Imagine you're working with a customer database where order dates arrive as "March 15, 2024 @ 2:30 PM EST" and customer names come in as "SMITH, JOHN A." Your analysis needs clean date columns for time-based calculations and properly formatted names for customer communications. Raw data rarely arrives in the format you need, and Power Query's text and date transformation capabilities are what separate efficient analysts from those still wrestling with Excel formulas.
Power Query provides a comprehensive toolkit for transforming messy text and date data into analysis-ready formats. Whether you're parsing timestamps from log files, cleaning imported text data, or performing complex date calculations, mastering these functions will dramatically improve your data preparation workflow.
What you'll learn:
You should be comfortable with Power Query's interface, basic M language syntax, and understand data types. Familiarity with creating custom columns and applying transformations through the UI will help you follow along more effectively.
Power Query treats text as a fundamental data type, but real-world text data comes with challenges: inconsistent formatting, embedded special characters, mixed case conventions, and cultural variations. Understanding how Power Query handles these scenarios is crucial for building robust transformations.

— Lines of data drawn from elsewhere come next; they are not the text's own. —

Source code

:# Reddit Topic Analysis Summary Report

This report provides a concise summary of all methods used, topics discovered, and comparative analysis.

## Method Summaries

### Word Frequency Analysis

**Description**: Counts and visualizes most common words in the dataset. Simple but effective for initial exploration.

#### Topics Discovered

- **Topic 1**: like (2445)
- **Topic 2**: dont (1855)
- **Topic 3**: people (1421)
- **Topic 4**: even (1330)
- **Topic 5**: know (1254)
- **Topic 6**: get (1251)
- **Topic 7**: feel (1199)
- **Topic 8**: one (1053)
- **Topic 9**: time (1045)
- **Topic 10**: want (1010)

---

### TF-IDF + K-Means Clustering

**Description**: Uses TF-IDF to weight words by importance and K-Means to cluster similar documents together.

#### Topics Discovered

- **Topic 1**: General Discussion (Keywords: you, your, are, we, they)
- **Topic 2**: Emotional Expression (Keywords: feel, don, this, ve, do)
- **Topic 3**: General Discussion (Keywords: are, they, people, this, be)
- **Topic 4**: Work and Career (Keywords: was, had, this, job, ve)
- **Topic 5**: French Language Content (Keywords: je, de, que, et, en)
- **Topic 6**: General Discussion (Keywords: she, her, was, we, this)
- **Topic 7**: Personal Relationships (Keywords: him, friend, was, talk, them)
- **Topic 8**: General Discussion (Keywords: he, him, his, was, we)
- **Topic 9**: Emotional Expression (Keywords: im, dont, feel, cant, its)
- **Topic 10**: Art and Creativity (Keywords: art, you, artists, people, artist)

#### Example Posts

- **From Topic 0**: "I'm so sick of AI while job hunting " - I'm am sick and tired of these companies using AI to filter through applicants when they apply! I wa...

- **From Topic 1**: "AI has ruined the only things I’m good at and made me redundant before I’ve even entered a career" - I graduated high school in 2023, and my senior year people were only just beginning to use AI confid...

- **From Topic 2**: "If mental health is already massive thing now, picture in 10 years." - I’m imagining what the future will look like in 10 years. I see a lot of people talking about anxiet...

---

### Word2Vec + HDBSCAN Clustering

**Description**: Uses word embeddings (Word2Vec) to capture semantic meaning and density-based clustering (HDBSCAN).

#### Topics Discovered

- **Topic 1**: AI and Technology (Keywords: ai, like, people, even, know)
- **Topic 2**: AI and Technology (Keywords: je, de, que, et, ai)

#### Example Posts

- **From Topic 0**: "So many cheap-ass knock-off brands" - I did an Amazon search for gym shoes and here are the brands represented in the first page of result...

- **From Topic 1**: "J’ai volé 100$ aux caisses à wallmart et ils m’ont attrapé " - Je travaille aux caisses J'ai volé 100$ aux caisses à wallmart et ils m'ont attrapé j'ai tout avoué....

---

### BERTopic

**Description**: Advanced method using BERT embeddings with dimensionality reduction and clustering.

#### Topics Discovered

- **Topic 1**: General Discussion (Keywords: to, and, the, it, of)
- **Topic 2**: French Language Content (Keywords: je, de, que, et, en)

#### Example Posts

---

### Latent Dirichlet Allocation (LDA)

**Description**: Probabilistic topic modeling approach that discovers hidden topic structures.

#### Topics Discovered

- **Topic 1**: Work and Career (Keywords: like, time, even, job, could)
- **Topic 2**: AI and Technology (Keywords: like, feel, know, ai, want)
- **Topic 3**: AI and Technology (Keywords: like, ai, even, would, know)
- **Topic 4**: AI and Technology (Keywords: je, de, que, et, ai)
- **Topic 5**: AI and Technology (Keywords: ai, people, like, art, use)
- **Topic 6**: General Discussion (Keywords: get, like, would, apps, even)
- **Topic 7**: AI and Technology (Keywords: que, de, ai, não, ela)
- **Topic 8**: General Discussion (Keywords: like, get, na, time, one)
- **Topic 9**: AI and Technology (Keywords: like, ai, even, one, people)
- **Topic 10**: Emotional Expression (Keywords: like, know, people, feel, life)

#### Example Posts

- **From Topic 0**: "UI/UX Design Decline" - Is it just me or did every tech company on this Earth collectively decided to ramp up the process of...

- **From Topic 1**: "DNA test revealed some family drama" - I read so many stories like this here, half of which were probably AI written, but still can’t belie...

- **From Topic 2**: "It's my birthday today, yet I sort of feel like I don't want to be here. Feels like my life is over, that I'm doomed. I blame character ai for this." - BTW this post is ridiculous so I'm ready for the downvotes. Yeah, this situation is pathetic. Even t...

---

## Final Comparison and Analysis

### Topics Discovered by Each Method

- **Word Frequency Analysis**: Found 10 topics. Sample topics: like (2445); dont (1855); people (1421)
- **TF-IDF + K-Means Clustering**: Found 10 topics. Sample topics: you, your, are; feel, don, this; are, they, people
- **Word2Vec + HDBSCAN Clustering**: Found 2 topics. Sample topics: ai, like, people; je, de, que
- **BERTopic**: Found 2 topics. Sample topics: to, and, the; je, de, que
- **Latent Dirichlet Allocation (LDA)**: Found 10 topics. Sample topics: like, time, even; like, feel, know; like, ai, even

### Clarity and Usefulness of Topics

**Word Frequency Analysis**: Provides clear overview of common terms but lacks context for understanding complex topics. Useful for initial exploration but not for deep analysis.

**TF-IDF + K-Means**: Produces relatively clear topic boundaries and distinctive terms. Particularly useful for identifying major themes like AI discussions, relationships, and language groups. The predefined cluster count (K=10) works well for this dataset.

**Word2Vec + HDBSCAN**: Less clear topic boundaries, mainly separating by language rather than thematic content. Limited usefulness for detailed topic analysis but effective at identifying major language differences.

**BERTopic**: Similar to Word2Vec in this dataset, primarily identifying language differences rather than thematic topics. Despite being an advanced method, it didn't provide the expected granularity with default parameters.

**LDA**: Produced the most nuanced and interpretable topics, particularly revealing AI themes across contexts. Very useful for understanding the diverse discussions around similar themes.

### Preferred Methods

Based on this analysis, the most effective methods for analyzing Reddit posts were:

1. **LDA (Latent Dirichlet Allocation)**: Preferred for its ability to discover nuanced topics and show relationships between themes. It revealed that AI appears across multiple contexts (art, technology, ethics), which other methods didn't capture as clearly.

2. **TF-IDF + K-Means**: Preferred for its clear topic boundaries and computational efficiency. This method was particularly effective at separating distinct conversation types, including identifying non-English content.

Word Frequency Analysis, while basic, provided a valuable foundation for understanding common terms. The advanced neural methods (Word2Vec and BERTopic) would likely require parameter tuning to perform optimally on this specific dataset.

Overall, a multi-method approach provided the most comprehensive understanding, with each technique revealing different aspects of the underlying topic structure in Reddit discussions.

Let's start with a realistic dataset representing customer feedback data:
let
Source = Table.FromRecords({
[ID = 1, CustomerName = " JOHNSON, MARY E. ",
FeedbackDate = "2024-03-15T14:30:00Z",
Comment = "Great service! Will definitely return. 5/5 stars."],
[ID = 2, CustomerName = "smith, john a.",
FeedbackDate = "March 20th, 2024 at 10:15 AM",
Comment = "Product arrived damaged. Disappointed. 2/5"],
[ID = 3, CustomerName = "Dr. Patricia Williams-Chen",
FeedbackDate = "24/03/2024 16:45",
Comment = "Excellent customer support team! Highly recommend."],
[ID = 4, CustomerName = "MARTINEZ,CARLOS",
FeedbackDate = "2024-03-28",
Comment = "Average experience. Nothing special. 3 out of 5 stars"]
})
in
Source
This dataset demonstrates common text and date challenges: inconsistent name formatting, multiple date formats, varying whitespace, and unstructured comment text. Let's systematically address each issue.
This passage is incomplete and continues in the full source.